Thanks a lot for your time!! B2H


----------



## aeosborne2002 (Jan 30, 2012)

I have a few pairs of Riding Sport breeches. They run true to size, I've found. I'm a size 12 and wear a 34 breech. The breeches are line dry only, so you don't have to worry about shrinkage. This size chart from Goode Rider is the reference I used: Goode Rider : Sizing Charts


----------



## upnover (Jan 17, 2008)

I used to have a few pairs of these. I'd agree that they fit pretty true to size. I wear a size 4 at Gap, Limited, Banana Republic, etc and the 26 fit me pretty well. I threw mine in the dryer all the time and there might have been minimal shrinkage but not too much. I loved them until the seam in the crotch ended up ripping fairly quickly (as did the pair my friend owned) but we were riding 5-7 horses a day, 5 or 6 days a week so... lots of breeches didn't hold up for me.  

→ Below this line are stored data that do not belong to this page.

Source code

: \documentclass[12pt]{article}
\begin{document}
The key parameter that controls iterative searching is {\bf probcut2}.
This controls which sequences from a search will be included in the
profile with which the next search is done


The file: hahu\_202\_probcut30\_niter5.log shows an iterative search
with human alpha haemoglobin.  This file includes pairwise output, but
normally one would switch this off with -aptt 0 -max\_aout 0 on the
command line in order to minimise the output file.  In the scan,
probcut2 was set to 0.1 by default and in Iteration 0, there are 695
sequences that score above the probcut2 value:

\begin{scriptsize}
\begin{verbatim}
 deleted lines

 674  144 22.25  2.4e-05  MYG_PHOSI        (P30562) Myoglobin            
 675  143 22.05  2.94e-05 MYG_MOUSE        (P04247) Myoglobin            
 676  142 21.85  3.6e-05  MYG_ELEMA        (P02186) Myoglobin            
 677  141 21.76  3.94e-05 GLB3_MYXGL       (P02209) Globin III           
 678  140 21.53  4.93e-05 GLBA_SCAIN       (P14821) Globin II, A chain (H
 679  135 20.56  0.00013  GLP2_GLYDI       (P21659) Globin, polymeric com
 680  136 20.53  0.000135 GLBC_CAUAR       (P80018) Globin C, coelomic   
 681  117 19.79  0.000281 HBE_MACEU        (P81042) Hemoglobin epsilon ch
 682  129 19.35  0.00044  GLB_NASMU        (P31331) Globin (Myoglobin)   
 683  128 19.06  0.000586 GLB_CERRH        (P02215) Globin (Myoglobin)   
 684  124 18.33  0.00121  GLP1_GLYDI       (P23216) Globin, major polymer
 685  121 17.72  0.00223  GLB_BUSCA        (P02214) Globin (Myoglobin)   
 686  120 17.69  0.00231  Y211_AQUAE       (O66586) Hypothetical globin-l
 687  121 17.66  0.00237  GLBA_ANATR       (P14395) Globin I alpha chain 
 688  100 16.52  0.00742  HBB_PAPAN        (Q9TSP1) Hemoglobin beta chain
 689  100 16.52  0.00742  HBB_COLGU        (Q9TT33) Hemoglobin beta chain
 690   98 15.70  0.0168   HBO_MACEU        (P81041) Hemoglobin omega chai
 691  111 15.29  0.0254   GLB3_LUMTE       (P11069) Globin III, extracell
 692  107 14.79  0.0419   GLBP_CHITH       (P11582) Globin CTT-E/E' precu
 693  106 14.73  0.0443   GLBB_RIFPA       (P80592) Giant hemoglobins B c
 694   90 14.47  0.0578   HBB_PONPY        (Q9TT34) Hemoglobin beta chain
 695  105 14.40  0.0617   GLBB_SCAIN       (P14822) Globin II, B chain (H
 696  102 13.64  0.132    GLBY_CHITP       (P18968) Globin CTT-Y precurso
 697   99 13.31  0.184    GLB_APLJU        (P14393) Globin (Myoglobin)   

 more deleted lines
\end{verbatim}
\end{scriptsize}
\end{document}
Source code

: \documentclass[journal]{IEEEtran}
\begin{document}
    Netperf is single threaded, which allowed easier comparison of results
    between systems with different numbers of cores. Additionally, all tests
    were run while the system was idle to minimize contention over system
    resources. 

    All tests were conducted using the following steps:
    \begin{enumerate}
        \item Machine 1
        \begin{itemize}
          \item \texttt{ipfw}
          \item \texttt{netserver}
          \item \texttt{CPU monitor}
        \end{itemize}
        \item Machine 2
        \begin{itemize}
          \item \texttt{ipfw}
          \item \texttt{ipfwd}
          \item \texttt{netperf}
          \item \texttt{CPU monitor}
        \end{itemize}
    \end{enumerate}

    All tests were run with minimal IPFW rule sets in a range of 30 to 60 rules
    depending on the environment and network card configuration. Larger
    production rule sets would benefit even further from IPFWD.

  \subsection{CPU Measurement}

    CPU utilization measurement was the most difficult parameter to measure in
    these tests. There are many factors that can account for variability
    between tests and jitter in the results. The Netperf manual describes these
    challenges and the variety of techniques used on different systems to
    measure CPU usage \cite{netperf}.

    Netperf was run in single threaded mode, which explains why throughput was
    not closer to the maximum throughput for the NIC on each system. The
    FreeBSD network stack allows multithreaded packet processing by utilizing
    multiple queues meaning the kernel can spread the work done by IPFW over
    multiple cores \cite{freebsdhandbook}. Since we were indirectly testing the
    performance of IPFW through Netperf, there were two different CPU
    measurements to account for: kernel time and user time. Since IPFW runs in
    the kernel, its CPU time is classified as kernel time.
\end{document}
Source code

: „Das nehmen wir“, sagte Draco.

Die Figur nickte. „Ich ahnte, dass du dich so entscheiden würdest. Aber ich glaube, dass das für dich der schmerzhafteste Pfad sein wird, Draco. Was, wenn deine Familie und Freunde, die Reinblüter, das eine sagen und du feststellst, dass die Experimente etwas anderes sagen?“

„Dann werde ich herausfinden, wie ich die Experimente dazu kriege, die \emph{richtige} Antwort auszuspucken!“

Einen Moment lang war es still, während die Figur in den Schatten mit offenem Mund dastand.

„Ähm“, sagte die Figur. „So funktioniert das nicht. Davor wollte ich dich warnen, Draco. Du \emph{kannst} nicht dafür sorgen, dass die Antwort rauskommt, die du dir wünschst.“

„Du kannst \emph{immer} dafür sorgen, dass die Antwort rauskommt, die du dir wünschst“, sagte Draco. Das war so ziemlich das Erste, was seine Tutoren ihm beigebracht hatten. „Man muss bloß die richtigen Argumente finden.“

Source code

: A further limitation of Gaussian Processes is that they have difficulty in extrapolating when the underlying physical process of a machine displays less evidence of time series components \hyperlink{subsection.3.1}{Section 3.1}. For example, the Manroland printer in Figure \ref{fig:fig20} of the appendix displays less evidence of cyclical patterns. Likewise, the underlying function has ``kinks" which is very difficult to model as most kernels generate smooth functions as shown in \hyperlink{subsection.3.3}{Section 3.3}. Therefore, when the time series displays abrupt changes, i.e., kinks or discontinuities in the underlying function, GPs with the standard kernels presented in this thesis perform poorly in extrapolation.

On Course Cotton Naturals were a pretty good quality pair for not too much. PRetty thick material and last forever. TuffRider has some that are excellent, as does Equine Couture. You can find Ariats on clearance for not too much. I've heard good things about Ovations but I don't have any.


----------



## Back2Horseback (Mar 21, 2012)

Aeosborne and Upnover,

Thank you SO much...exactly the information I needed!

I only ride once ride twice a week, for an hour or two in lessons right now and have another pair of a different brand, so as far as wear, they should do okay for my needs...

MUCH APPRECIATED response! 

B2H :0)


----------



## Cacowgirl (Feb 19, 2011)

The 5% material will be the stretchy stuff-quite important to a good fit. If something rips-repair! Some repairs I do by hand, but I've also stitched around knee patches & even across them to keep a pair going-it's at least suitable for lessons/hacking.


----------



## Back2Horseback (Mar 21, 2012)

Cacowgirl,

EXACTLY! My current breeches were all bought secondhand from a local tack store (for the THREE MONTHS during which they were able to remain open in Tucson in this UNBELIEVABLY horrid economy)...& each was fully reinforced by me (stitching along all major seams etc...) before wearing and they are awesome! 

Now I think that after committing to eight months of lessons, I'm feeling I'm "entitled" to a FIRST "new" pair...and in a light color I definitely don't want them über tight!! :0)

Thanks!!


----------